__WHAT YOU SHOULD DO__:
In the lines below, look for "class". Copy each line where it appears.
--- EXCERPTED RECORDS Enclosed Below ---
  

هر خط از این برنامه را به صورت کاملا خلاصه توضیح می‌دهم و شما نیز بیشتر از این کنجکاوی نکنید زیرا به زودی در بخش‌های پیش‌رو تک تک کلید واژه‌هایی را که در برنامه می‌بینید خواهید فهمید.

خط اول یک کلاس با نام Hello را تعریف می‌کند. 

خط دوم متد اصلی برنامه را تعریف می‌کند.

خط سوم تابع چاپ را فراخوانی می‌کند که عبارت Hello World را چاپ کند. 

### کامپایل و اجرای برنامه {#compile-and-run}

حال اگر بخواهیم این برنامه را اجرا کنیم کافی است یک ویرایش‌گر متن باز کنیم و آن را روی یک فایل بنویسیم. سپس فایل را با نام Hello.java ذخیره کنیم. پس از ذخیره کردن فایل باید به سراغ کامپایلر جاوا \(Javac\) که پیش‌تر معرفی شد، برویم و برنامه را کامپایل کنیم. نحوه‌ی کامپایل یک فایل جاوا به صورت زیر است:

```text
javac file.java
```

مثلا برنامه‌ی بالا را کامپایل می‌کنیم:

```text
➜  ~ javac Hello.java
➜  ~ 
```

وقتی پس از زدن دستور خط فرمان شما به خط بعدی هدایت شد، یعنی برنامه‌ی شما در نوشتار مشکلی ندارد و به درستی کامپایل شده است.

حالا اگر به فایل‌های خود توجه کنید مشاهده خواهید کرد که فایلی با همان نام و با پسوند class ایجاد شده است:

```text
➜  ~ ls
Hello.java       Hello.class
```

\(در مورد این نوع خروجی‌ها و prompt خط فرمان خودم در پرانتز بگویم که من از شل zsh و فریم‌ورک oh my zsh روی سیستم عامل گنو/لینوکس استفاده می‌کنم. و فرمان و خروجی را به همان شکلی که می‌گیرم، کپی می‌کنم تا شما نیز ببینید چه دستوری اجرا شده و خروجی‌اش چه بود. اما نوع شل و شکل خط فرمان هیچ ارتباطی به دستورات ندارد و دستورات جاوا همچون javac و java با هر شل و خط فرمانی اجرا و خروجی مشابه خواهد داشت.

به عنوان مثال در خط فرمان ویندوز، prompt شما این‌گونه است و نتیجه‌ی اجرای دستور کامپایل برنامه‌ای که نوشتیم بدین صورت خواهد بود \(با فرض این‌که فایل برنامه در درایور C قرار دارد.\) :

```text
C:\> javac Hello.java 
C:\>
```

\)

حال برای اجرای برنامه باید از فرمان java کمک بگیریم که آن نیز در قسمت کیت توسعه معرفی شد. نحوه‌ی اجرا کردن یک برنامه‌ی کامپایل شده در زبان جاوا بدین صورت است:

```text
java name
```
--- End of Enclosed EXCERPTED RECORDS ---
__YOUR RESPONSE__:
حالا اگر به فایل‌های خود توجه کنید مشاهده خواهید کرد که فایلی با همان نام و با پسوند class ایجاد شده است:
Hello.java       Hello.class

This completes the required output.